Innerhalb dieses Raumes liegt das modernistische Raster als das ermöglichende Paradigma für die Struktur und Organisation der Elemente, die auf diese und keine andere Weise in Einklang gebracht, gesteuert und valorisiert werden können. In dieser Zerstückelung wird das Potenzial für Quantifizierung und Wertextraktion beziehungsweise -austausch überhaupt erst möglich. Die Zerlegung in und Bearbeitung von Teilaspekten ist ebenso ein fundamentales Merkmal des kapitalistischen Produktionsverfahrens (des Fließbands) wie es ein immanenter Aspekt des semiotischen Prozesses der immateriellen Produktion ist. Die digitale Technologie zwingt alle Dinge notwendigerweise in die Gleichförmigkeit des Rasters (und dabei in das „Exemplarische“) und produziert so die Erweiterung des digitalen Kapitalismus. Jene vorher nicht mit Wert versehenen „Arten zu sein“ wurden die neue Domäne der Aufwertung: Indizes des Glücks, die auf einzelne Individuen zugeschnittene Demografie – die affektiven Domänen –, deren Aktion darin besteht, von der Anpassung des Lebens an die Forderungen abzulenken, die von einem ständig extensiveren, umfassenderen Datenraster gestellt werden, dessen Ziel eine umfassende Darstellung der Lebenswelt ist (das Streben nach dem Zustand umfassender Kenntnis). Die Behauptung, dieses digitale Raster sei in der Lage, das zu erreichen, was die Mathematik „Vollständigkeit“ nennt – eine logische Beschreibung sämtlicher Möglichkeiten –, ist die Aura der Information in Aktion.
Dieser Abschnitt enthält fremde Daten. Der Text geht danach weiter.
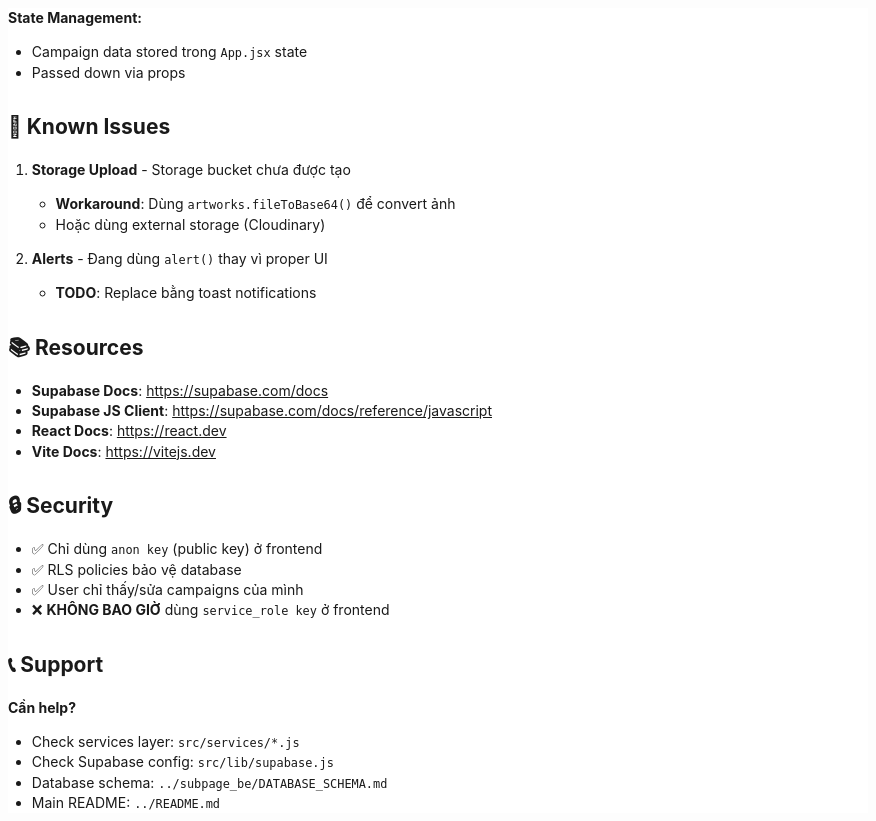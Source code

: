 **State Management:**
- Campaign data stored trong `App.jsx` state
- Passed down via props

## 🐛 Known Issues

1. **Storage Upload** - Storage bucket chưa được tạo
   - **Workaround**: Dùng `artworks.fileToBase64()` để convert ảnh
   - Hoặc dùng external storage (Cloudinary)

2. **Alerts** - Đang dùng `alert()` thay vì proper UI
   - **TODO**: Replace bằng toast notifications

## 📚 Resources

- **Supabase Docs**: https://supabase.com/docs
- **Supabase JS Client**: https://supabase.com/docs/reference/javascript
- **React Docs**: https://react.dev
- **Vite Docs**: https://vitejs.dev

## 🔒 Security

- ✅ Chỉ dùng `anon key` (public key) ở frontend
- ✅ RLS policies bảo vệ database
- ✅ User chỉ thấy/sửa campaigns của mình
- ❌ **KHÔNG BAO GIỜ** dùng `service_role key` ở frontend

## 📞 Support

**Cần help?**
- Check services layer: `src/services/*.js`
- Check Supabase config: `src/lib/supabase.js`
- Database schema: `../subpage_be/DATABASE_SCHEMA.md`
- Main README: `../README.md`

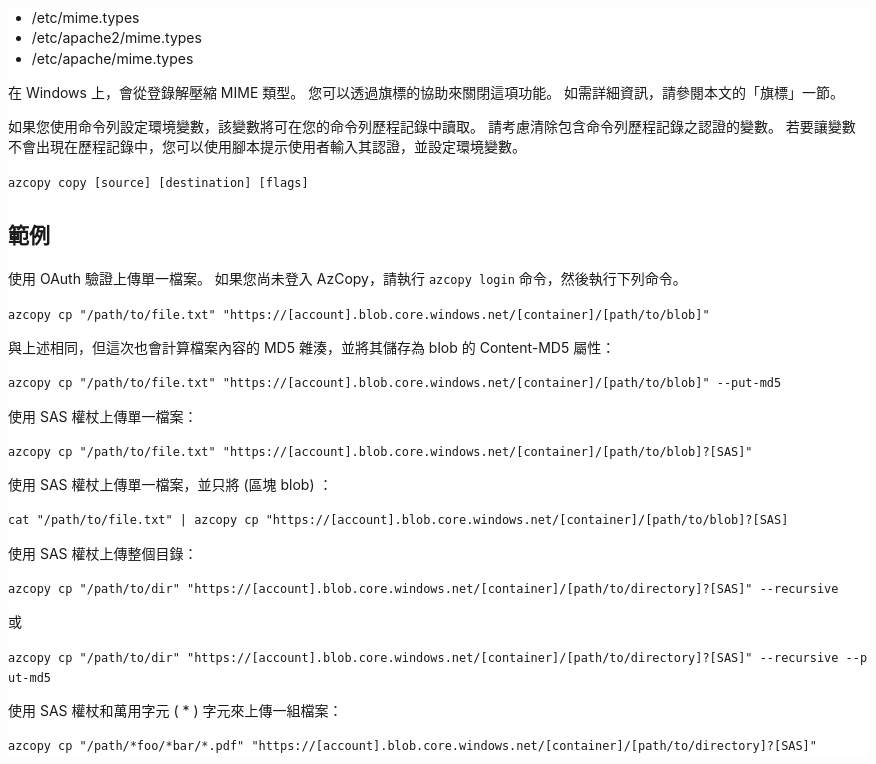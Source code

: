 - /etc/mime.types
- /etc/apache2/mime.types
- /etc/apache/mime.types

在 Windows 上，會從登錄解壓縮 MIME 類型。 您可以透過旗標的協助來關閉這項功能。 如需詳細資訊，請參閱本文的「旗標」一節。

如果您使用命令列設定環境變數，該變數將可在您的命令列歷程記錄中讀取。 請考慮清除包含命令列歷程記錄之認證的變數。 若要讓變數不會出現在歷程記錄中，您可以使用腳本提示使用者輸入其認證，並設定環境變數。

```
azcopy copy [source] [destination] [flags]
```

## <a name="examples"></a>範例

使用 OAuth 驗證上傳單一檔案。 如果您尚未登入 AzCopy，請執行 `azcopy login` 命令，然後執行下列命令。

```azcopy
azcopy cp "/path/to/file.txt" "https://[account].blob.core.windows.net/[container]/[path/to/blob]"
```
與上述相同，但這次也會計算檔案內容的 MD5 雜湊，並將其儲存為 blob 的 Content-MD5 屬性：

```azcopy
azcopy cp "/path/to/file.txt" "https://[account].blob.core.windows.net/[container]/[path/to/blob]" --put-md5
```

使用 SAS 權杖上傳單一檔案：

```azcopy
azcopy cp "/path/to/file.txt" "https://[account].blob.core.windows.net/[container]/[path/to/blob]?[SAS]"
```

使用 SAS 權杖上傳單一檔案，並只將 (區塊 blob) ：
  
```azcopy
cat "/path/to/file.txt" | azcopy cp "https://[account].blob.core.windows.net/[container]/[path/to/blob]?[SAS]
```

使用 SAS 權杖上傳整個目錄：
  
```azcopy
azcopy cp "/path/to/dir" "https://[account].blob.core.windows.net/[container]/[path/to/directory]?[SAS]" --recursive
```

或

```azcopy
azcopy cp "/path/to/dir" "https://[account].blob.core.windows.net/[container]/[path/to/directory]?[SAS]" --recursive --put-md5
```

使用 SAS 權杖和萬用字元 ( * ) 字元來上傳一組檔案：
 
```azcopy
azcopy cp "/path/*foo/*bar/*.pdf" "https://[account].blob.core.windows.net/[container]/[path/to/directory]?[SAS]"
```
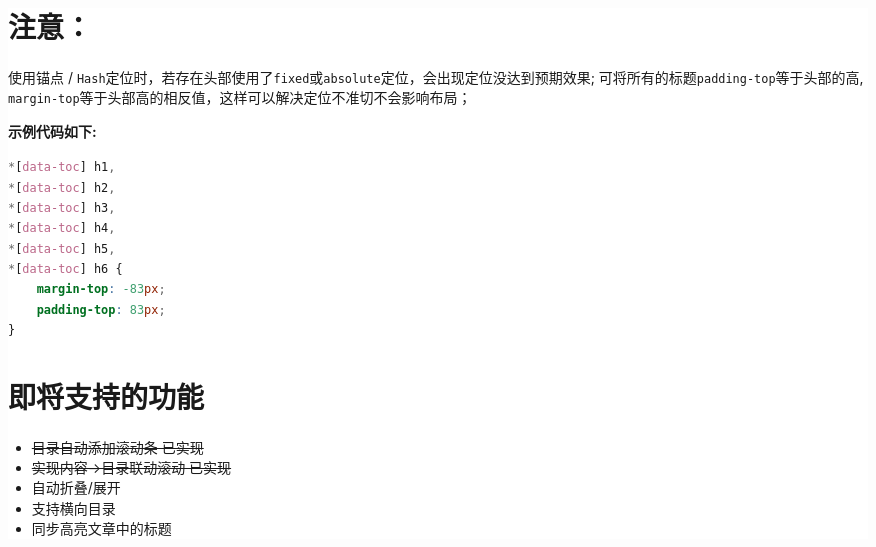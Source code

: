 # 注意：
使用锚点 / `Hash`定位时，若存在头部使用了`fixed`或`absolute`定位，会出现定位没达到预期效果; 可将所有的标题`padding-top`等于头部的高, `margin-top`等于头部高的相反值，这样可以解决定位不准切不会影响布局；

**示例代码如下:**  
```css
*[data-toc] h1,
*[data-toc] h2,
*[data-toc] h3,
*[data-toc] h4,
*[data-toc] h5,
*[data-toc] h6 {
    margin-top: -83px;
    padding-top: 83px;
}
```  
# 即将支持的功能  
- ~~目录自动添加滚动条 已实现~~
- ~~实现内容->目录联动滚动 已实现~~
- 自动折叠/展开
- 支持横向目录
- 同步高亮文章中的标题


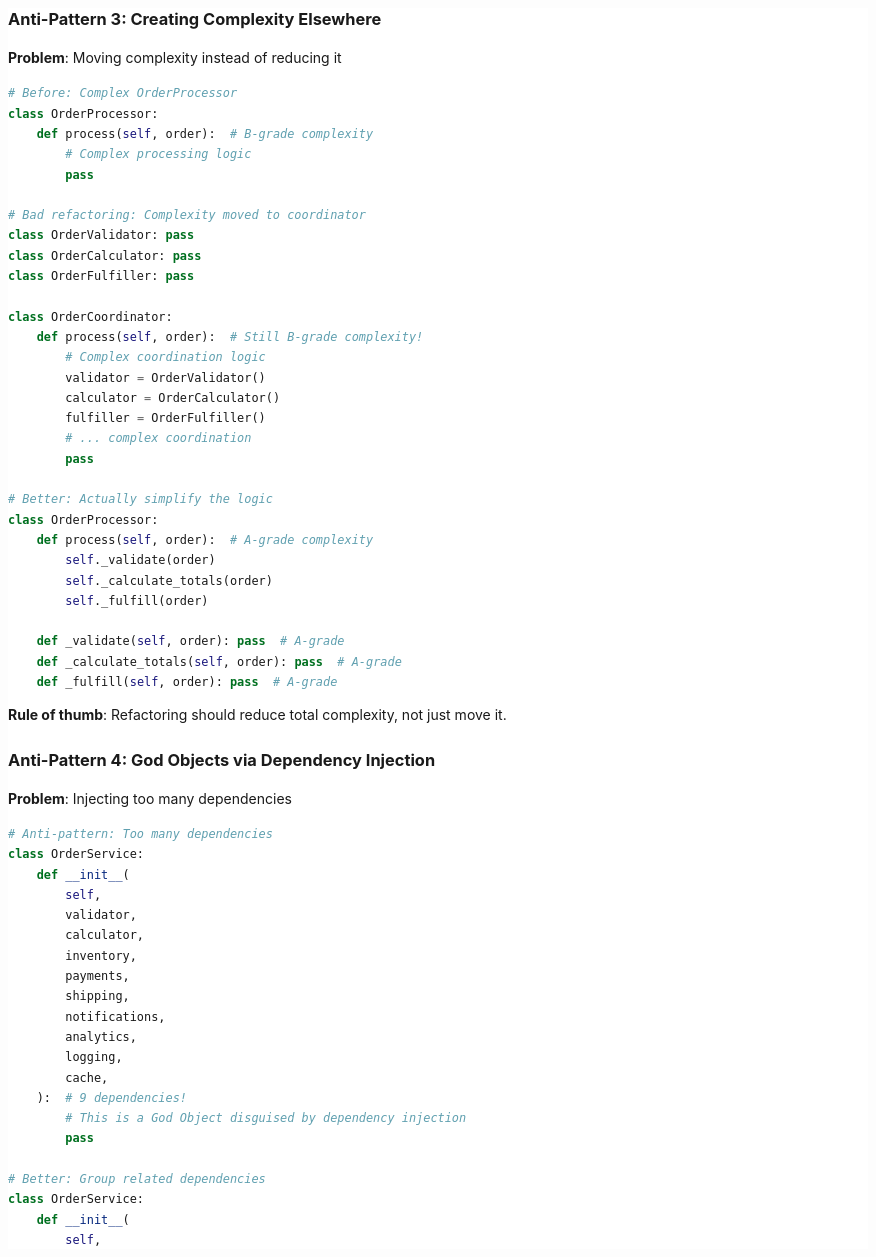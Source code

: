 ### Anti-Pattern 3: Creating Complexity Elsewhere

**Problem**: Moving complexity instead of reducing it

```python
# Before: Complex OrderProcessor
class OrderProcessor:
    def process(self, order):  # B-grade complexity
        # Complex processing logic
        pass

# Bad refactoring: Complexity moved to coordinator
class OrderValidator: pass
class OrderCalculator: pass
class OrderFulfiller: pass

class OrderCoordinator:
    def process(self, order):  # Still B-grade complexity!
        # Complex coordination logic
        validator = OrderValidator()
        calculator = OrderCalculator()
        fulfiller = OrderFulfiller()
        # ... complex coordination
        pass

# Better: Actually simplify the logic
class OrderProcessor:
    def process(self, order):  # A-grade complexity
        self._validate(order)
        self._calculate_totals(order)
        self._fulfill(order)

    def _validate(self, order): pass  # A-grade
    def _calculate_totals(self, order): pass  # A-grade
    def _fulfill(self, order): pass  # A-grade
```

**Rule of thumb**: Refactoring should reduce total complexity, not just move it.

### Anti-Pattern 4: God Objects via Dependency Injection

**Problem**: Injecting too many dependencies

```python
# Anti-pattern: Too many dependencies
class OrderService:
    def __init__(
        self,
        validator,
        calculator,
        inventory,
        payments,
        shipping,
        notifications,
        analytics,
        logging,
        cache,
    ):  # 9 dependencies!
        # This is a God Object disguised by dependency injection
        pass

# Better: Group related dependencies
class OrderService:
    def __init__(
        self,
```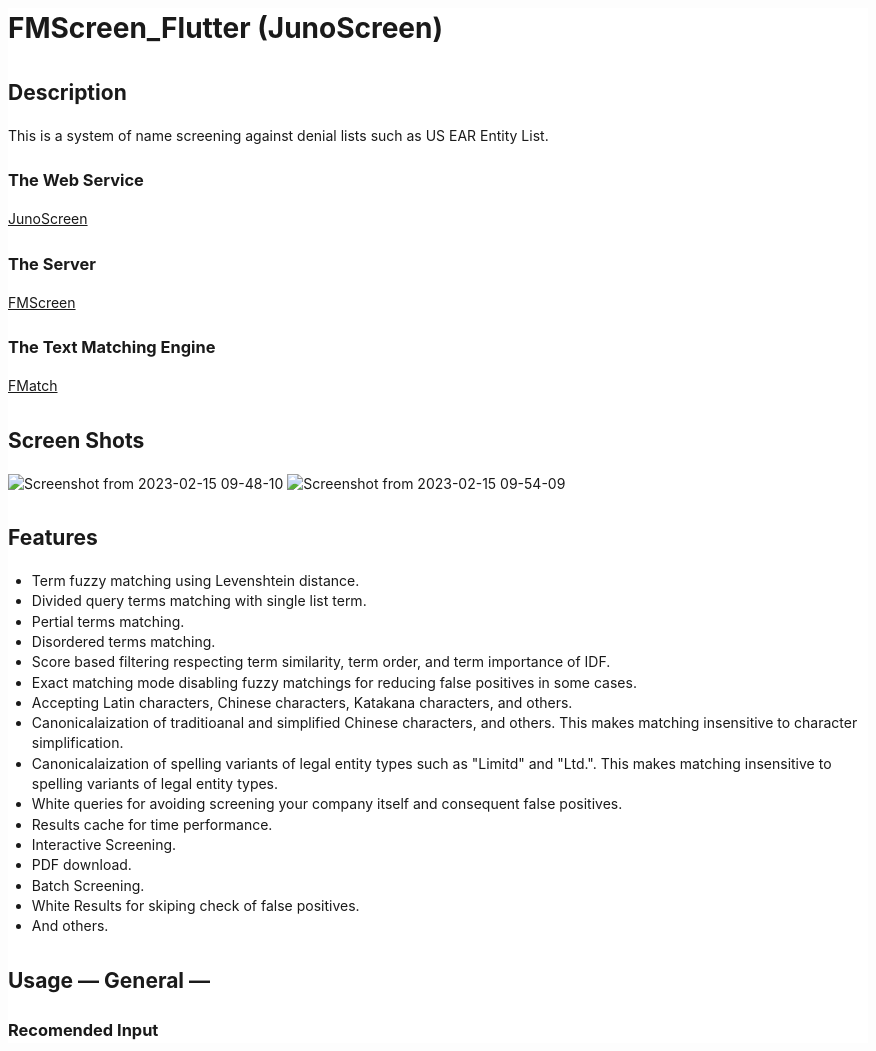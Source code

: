 # FMScreen_Flutter (JunoScreen)

## Description

This is a system of name screening against denial lists such as US EAR Entity List.

### The Web Service

[JunoScreen](https://fms.catsushi.net/)

### The Server

[FMScreen](https://github.com/Cat-sushi/fmscreen)

### The Text Matching Engine

[FMatch](https://github.com/Cat-sushi/fmatch)

## Screen Shots

![Screenshot from 2023-02-15 09-48-10](https://user-images.githubusercontent.com/10280770/218896580-32431404-1c01-404c-8c50-8981afba31c4.png)
![Screenshot from 2023-02-15 09-54-09](https://user-images.githubusercontent.com/10280770/218897252-7b8a0748-d515-4f34-9ec8-f2d443fc9149.png)

## Features
- Term fuzzy matching using Levenshtein distance.
- Divided query terms matching with single list term.
- Pertial terms matching.
- Disordered terms matching.
- Score based filtering respecting term similarity, term order, and term importance of IDF.
- Exact matching mode disabling fuzzy matchings for reducing false positives in some cases.
- Accepting Latin characters, Chinese characters, Katakana characters, and others.
- Canonicalaization of traditioanal and simplified Chinese characters, and others.
  This makes matching insensitive to character simplification.
- Canonicalaization of spelling variants of legal entity types such as "Limitd" and "Ltd.".
  This makes matching insensitive to spelling variants of legal entity types.
- White queries for avoiding screening your company itself and consequent false positives.
- Results cache for time performance.
- Interactive Screening.
- PDF download.
- Batch Screening.
- White Results for skiping check of false positives.
- And others.

## Usage ― General ―

### Recomended Input
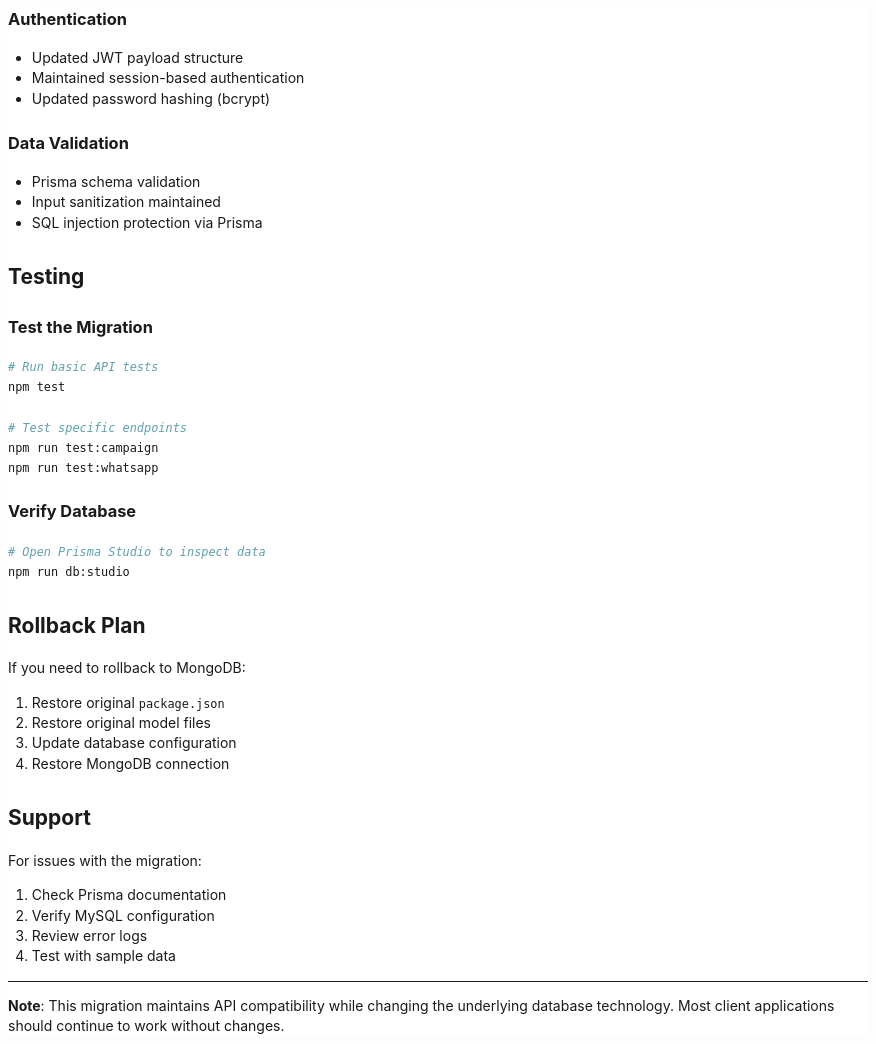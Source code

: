 ### Authentication
- Updated JWT payload structure
- Maintained session-based authentication
- Updated password hashing (bcrypt)

### Data Validation
- Prisma schema validation
- Input sanitization maintained
- SQL injection protection via Prisma

## Testing

### Test the Migration
```bash
# Run basic API tests
npm test

# Test specific endpoints
npm run test:campaign
npm run test:whatsapp
```

### Verify Database
```bash
# Open Prisma Studio to inspect data
npm run db:studio
```

## Rollback Plan

If you need to rollback to MongoDB:
1. Restore original `package.json`
2. Restore original model files
3. Update database configuration
4. Restore MongoDB connection

## Support

For issues with the migration:
1. Check Prisma documentation
2. Verify MySQL configuration
3. Review error logs
4. Test with sample data

---

**Note**: This migration maintains API compatibility while changing the underlying database technology. Most client applications should continue to work without changes.
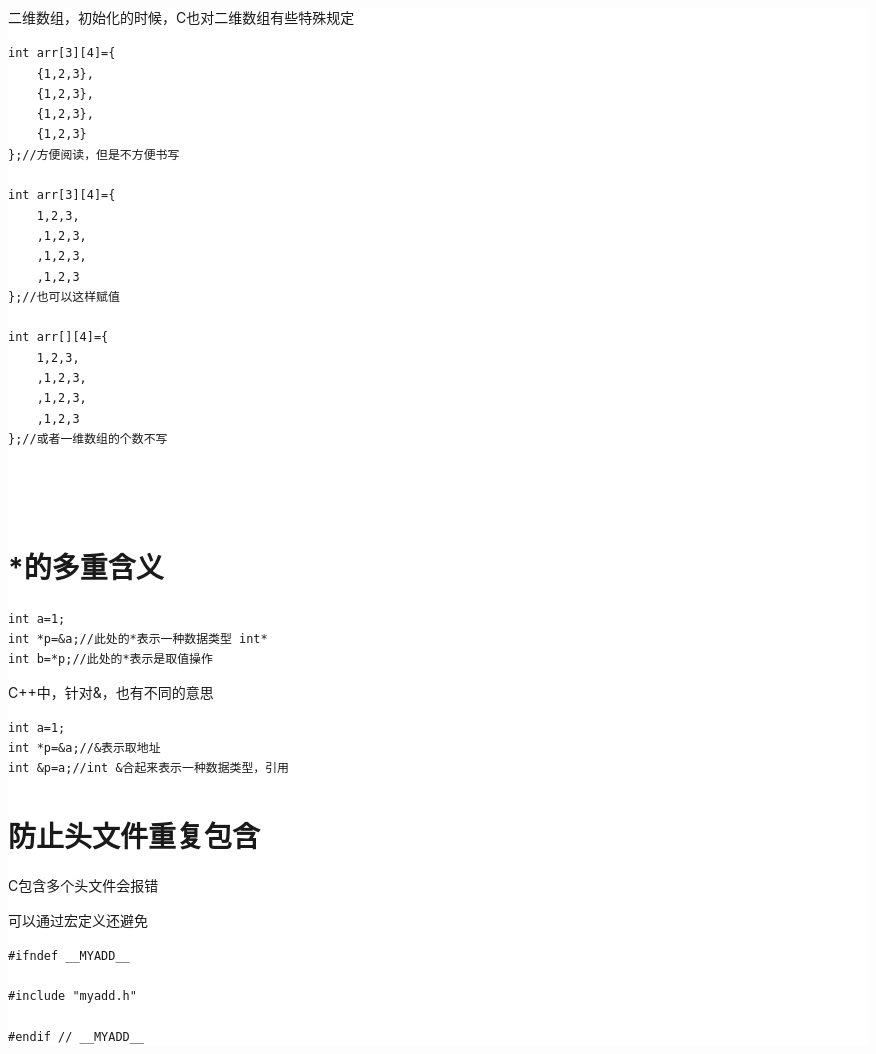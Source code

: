 二维数组，初始化的时候，C也对二维数组有些特殊规定

```
int arr[3][4]={
	{1,2,3},
	{1,2,3},
	{1,2,3},
	{1,2,3}
};//方便阅读，但是不方便书写

int arr[3][4]={
	1,2,3,
	,1,2,3,
	,1,2,3,
	,1,2,3
};//也可以这样赋值

int arr[][4]={
	1,2,3,
	,1,2,3,
	,1,2,3,
	,1,2,3
};//或者一维数组的个数不写




```




# *的多重含义

```
int a=1;
int *p=&a;//此处的*表示一种数据类型 int*
int b=*p;//此处的*表示是取值操作
```
 C++中，针对&，也有不同的意思

```
int a=1;
int *p=&a;//&表示取地址
int &p=a;//int &合起来表示一种数据类型，引用
```

# 防止头文件重复包含

C包含多个头文件会报错

可以通过宏定义还避免
```
#ifndef __MYADD__

#include "myadd.h"

#endif // __MYADD__

```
Douglas Hofstadter, ein Professor für Kognitions- und Computerwissenschaft an der Universität von Indiana, erklärt Vollständigkeit in seinem Buch Gödel, Escher, Bach, in dem es um die Grenzen des Wissens geht, die das Phänomen des Paradoxen ihm auferlegt, als eine logische Konsequenz der Idee mathematischer Konsistenz:

Während Konsistenz die Eigenschaft ist, dass „alles vom System Produzierte […] wahr“ ist, ist es bei der Vollständigkeit umgekehrt: „Jede wahre Aussage ist vom System produziert.“13

Während Hofstadter so vorsichtig ist, darauf hinzuweisen, dass sich mathematische Vollständigkeit nur auf diejenigen Theoreme bezieht, die in einem logischen System hervorgebracht werden, und nicht in jedem System der Welt, bedeutet das digitale Streben in der Aura der Information, Information im wahrsten Sinne des Wortes als Instrumentalität zu verwirklichen, genau dies: ein System zum Speichern und Abrufen von Informationen zu konstruieren, das alles enthält, was in der Welt ist (sei es wahr oder falsch) – dieses Bestreben ist die Aura des Digitalen in Aktion. Es wird durch das Potenzial der digitalen Automation, ohne menschliche Intervention zu handeln, ermöglicht – und beteiligt sich auf diese Weise an derselben Gemütsverfassung, die in der „neutralen Beobachtung“ oder der „Objektivität“ von Fotografien sichtbar wird. Die digitale Aura bewirkt, dass die immanenten Vorurteile und Anliegen der autonomen Produktion vom Bewusstsein abgespalten werden, und trennt damit Arbeit und Produktion vom menschlichen Handeln ab. Der berühmte Aphorismus der Kunst- und Handwerksbewegung des 19. Jahrhunderts, „Durch Hammer und Hand kommen alle Ding zustand’“14 – mit seiner impliziten Anerkennung der Tatsache, dass die Wirksamkeit des Menschen für jegliche Art von Produktion benötigt wurde –, hört auf, wahr zu sein.